→ **Task item**
Please retype the listing below, matching every line exactly.

-------- Records shown

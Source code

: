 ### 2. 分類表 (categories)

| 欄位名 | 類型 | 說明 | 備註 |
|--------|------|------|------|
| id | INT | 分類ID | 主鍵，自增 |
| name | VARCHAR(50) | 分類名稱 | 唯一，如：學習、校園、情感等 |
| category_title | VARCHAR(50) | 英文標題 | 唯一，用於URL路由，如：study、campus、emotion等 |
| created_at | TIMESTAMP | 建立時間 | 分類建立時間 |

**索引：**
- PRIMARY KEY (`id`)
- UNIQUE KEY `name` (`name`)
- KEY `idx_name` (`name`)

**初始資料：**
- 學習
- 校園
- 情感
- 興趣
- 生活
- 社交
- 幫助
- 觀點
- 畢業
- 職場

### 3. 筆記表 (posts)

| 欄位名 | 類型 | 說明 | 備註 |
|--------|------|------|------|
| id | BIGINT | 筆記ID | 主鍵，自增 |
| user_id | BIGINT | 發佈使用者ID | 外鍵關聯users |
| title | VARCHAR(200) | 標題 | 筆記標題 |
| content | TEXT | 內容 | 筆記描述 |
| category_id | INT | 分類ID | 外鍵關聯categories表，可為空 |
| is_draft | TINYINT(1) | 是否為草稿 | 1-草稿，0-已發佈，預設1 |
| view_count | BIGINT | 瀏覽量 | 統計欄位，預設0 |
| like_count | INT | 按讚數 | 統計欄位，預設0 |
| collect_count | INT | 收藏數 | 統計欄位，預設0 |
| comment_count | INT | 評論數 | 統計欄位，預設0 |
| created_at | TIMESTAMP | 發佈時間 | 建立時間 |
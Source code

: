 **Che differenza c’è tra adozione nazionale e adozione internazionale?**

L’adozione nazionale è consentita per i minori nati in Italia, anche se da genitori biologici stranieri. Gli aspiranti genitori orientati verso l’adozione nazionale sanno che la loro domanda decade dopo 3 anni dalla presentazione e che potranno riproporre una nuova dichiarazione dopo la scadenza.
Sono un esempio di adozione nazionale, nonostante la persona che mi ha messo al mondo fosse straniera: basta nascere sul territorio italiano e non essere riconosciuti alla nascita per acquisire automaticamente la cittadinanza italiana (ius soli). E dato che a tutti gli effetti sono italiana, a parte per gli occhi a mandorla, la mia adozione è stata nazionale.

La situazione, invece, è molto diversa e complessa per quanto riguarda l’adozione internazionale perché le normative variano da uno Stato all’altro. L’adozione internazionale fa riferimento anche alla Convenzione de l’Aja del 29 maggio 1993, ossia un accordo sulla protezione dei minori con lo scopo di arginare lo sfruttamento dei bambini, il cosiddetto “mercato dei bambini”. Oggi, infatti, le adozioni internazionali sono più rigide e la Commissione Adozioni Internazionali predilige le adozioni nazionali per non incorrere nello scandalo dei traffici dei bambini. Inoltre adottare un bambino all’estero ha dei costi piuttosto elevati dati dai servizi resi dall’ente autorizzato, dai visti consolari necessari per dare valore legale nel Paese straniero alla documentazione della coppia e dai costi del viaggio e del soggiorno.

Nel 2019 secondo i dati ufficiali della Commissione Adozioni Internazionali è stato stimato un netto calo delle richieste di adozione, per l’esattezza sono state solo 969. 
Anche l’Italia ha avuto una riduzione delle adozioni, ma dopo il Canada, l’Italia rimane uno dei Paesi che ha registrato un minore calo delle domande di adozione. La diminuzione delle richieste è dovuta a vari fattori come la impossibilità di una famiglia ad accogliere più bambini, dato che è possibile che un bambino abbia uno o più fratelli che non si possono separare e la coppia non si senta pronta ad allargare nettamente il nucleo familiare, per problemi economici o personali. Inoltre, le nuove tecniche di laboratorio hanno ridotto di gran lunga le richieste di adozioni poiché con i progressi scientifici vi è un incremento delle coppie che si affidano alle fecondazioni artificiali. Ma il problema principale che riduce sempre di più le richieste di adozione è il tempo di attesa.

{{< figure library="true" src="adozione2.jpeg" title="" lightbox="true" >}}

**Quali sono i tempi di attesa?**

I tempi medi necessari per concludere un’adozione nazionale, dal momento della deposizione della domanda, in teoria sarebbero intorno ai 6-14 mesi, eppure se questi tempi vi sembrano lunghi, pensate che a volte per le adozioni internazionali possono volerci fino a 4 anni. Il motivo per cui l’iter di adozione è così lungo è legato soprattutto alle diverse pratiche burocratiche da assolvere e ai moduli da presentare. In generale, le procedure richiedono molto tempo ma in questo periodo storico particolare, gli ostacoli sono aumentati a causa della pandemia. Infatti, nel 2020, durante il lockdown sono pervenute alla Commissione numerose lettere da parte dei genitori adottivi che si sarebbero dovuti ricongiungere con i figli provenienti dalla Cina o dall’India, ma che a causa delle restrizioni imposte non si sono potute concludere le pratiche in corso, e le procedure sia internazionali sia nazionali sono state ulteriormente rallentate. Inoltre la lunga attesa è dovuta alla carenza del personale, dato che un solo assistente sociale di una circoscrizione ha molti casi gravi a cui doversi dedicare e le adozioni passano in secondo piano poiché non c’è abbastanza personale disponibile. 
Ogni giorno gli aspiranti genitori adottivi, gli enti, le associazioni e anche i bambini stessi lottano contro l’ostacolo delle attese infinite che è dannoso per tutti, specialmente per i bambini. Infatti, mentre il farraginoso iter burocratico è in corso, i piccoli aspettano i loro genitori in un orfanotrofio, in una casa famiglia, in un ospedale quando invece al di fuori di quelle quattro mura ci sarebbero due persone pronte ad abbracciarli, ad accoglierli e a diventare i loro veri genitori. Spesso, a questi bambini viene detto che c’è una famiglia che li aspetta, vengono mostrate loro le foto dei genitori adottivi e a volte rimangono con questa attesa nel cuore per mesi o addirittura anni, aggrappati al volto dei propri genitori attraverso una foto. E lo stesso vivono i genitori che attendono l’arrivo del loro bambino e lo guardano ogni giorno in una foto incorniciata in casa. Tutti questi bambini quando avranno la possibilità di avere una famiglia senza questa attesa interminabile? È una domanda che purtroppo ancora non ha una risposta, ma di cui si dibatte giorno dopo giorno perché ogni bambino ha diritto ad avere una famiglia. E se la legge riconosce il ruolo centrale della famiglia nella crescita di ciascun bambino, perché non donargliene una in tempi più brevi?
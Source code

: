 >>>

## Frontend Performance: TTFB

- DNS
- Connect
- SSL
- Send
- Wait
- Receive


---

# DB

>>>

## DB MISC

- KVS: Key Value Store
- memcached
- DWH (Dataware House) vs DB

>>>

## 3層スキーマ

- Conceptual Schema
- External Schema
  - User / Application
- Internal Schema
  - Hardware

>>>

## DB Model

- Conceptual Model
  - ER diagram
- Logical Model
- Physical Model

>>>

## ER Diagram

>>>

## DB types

----------------

→ **Solution**
Source code

: ### 2. 分類表 (categories)

| 欄位名 | 類型 | 說明 | 備註 |
|--------|------|------|------|
| id | INT | 分類ID | 主鍵，自增 |
| name | VARCHAR(50) | 分類名稱 | 唯一，如：學習、校園、情感等 |
| category_title | VARCHAR(50) | 英文標題 | 唯一，用於URL路由，如：study、campus、emotion等 |
| created_at | TIMESTAMP | 建立時間 | 分類建立時間 |

**索引：**
- PRIMARY KEY (`id`)
- UNIQUE KEY `name` (`name`)
- KEY `idx_name` (`name`)

**初始資料：**
- 學習
- 校園
- 情感
- 興趣
- 生活
- 社交
- 幫助
- 觀點
- 畢業
- 職場

### 3. 筆記表 (posts)

| 欄位名 | 類型 | 說明 | 備註 |
|--------|------|------|------|
| id | BIGINT | 筆記ID | 主鍵，自增 |
| user_id | BIGINT | 發佈使用者ID | 外鍵關聯users |
| title | VARCHAR(200) | 標題 | 筆記標題 |
| content | TEXT | 內容 | 筆記描述 |
| category_id | INT | 分類ID | 外鍵關聯categories表，可為空 |
| is_draft | TINYINT(1) | 是否為草稿 | 1-草稿，0-已發佈，預設1 |
| view_count | BIGINT | 瀏覽量 | 統計欄位，預設0 |
| like_count | INT | 按讚數 | 統計欄位，預設0 |
| collect_count | INT | 收藏數 | 統計欄位，預設0 |
| comment_count | INT | 評論數 | 統計欄位，預設0 |
| created_at | TIMESTAMP | 發佈時間 | 建立時間 |
Source code

: **Che differenza c’è tra adozione nazionale e adozione internazionale?**

L’adozione nazionale è consentita per i minori nati in Italia, anche se da genitori biologici stranieri. Gli aspiranti genitori orientati verso l’adozione nazionale sanno che la loro domanda decade dopo 3 anni dalla presentazione e che potranno riproporre una nuova dichiarazione dopo la scadenza.
Sono un esempio di adozione nazionale, nonostante la persona che mi ha messo al mondo fosse straniera: basta nascere sul territorio italiano e non essere riconosciuti alla nascita per acquisire automaticamente la cittadinanza italiana (ius soli). E dato che a tutti gli effetti sono italiana, a parte per gli occhi a mandorla, la mia adozione è stata nazionale.

La situazione, invece, è molto diversa e complessa per quanto riguarda l’adozione internazionale perché le normative variano da uno Stato all’altro. L’adozione internazionale fa riferimento anche alla Convenzione de l’Aja del 29 maggio 1993, ossia un accordo sulla protezione dei minori con lo scopo di arginare lo sfruttamento dei bambini, il cosiddetto “mercato dei bambini”. Oggi, infatti, le adozioni internazionali sono più rigide e la Commissione Adozioni Internazionali predilige le adozioni nazionali per non incorrere nello scandalo dei traffici dei bambini. Inoltre adottare un bambino all’estero ha dei costi piuttosto elevati dati dai servizi resi dall’ente autorizzato, dai visti consolari necessari per dare valore legale nel Paese straniero alla documentazione della coppia e dai costi del viaggio e del soggiorno.

Nel 2019 secondo i dati ufficiali della Commissione Adozioni Internazionali è stato stimato un netto calo delle richieste di adozione, per l’esattezza sono state solo 969. 
Anche l’Italia ha avuto una riduzione delle adozioni, ma dopo il Canada, l’Italia rimane uno dei Paesi che ha registrato un minore calo delle domande di adozione. La diminuzione delle richieste è dovuta a vari fattori come la impossibilità di una famiglia ad accogliere più bambini, dato che è possibile che un bambino abbia uno o più fratelli che non si possono separare e la coppia non si senta pronta ad allargare nettamente il nucleo familiare, per problemi economici o personali. Inoltre, le nuove tecniche di laboratorio hanno ridotto di gran lunga le richieste di adozioni poiché con i progressi scientifici vi è un incremento delle coppie che si affidano alle fecondazioni artificiali. Ma il problema principale che riduce sempre di più le richieste di adozione è il tempo di attesa.

{{< figure library="true" src="adozione2.jpeg" title="" lightbox="true" >}}

**Quali sono i tempi di attesa?**

I tempi medi necessari per concludere un’adozione nazionale, dal momento della deposizione della domanda, in teoria sarebbero intorno ai 6-14 mesi, eppure se questi tempi vi sembrano lunghi, pensate che a volte per le adozioni internazionali possono volerci fino a 4 anni. Il motivo per cui l’iter di adozione è così lungo è legato soprattutto alle diverse pratiche burocratiche da assolvere e ai moduli da presentare. In generale, le procedure richiedono molto tempo ma in questo periodo storico particolare, gli ostacoli sono aumentati a causa della pandemia. Infatti, nel 2020, durante il lockdown sono pervenute alla Commissione numerose lettere da parte dei genitori adottivi che si sarebbero dovuti ricongiungere con i figli provenienti dalla Cina o dall’India, ma che a causa delle restrizioni imposte non si sono potute concludere le pratiche in corso, e le procedure sia internazionali sia nazionali sono state ulteriormente rallentate. Inoltre la lunga attesa è dovuta alla carenza del personale, dato che un solo assistente sociale di una circoscrizione ha molti casi gravi a cui doversi dedicare e le adozioni passano in secondo piano poiché non c’è abbastanza personale disponibile. 
Ogni giorno gli aspiranti genitori adottivi, gli enti, le associazioni e anche i bambini stessi lottano contro l’ostacolo delle attese infinite che è dannoso per tutti, specialmente per i bambini. Infatti, mentre il farraginoso iter burocratico è in corso, i piccoli aspettano i loro genitori in un orfanotrofio, in una casa famiglia, in un ospedale quando invece al di fuori di quelle quattro mura ci sarebbero due persone pronte ad abbracciarli, ad accoglierli e a diventare i loro veri genitori. Spesso, a questi bambini viene detto che c’è una famiglia che li aspetta, vengono mostrate loro le foto dei genitori adottivi e a volte rimangono con questa attesa nel cuore per mesi o addirittura anni, aggrappati al volto dei propri genitori attraverso una foto. E lo stesso vivono i genitori che attendono l’arrivo del loro bambino e lo guardano ogni giorno in una foto incorniciata in casa. Tutti questi bambini quando avranno la possibilità di avere una famiglia senza questa attesa interminabile? È una domanda che purtroppo ancora non ha una risposta, ma di cui si dibatte giorno dopo giorno perché ogni bambino ha diritto ad avere una famiglia. E se la legge riconosce il ruolo centrale della famiglia nella crescita di ciascun bambino, perché non donargliene una in tempi più brevi?
Source code

: >>>

## Frontend Performance: TTFB

- DNS
- Connect
- SSL
- Send
- Wait
- Receive


---

# DB

>>>

## DB MISC

- KVS: Key Value Store
- memcached
- DWH (Dataware House) vs DB

>>>

## 3層スキーマ

- Conceptual Schema
- External Schema
  - User / Application
- Internal Schema
  - Hardware

>>>

## DB Model

- Conceptual Model
  - ER diagram
- Logical Model
- Physical Model

>>>

## ER Diagram

>>>

## DB types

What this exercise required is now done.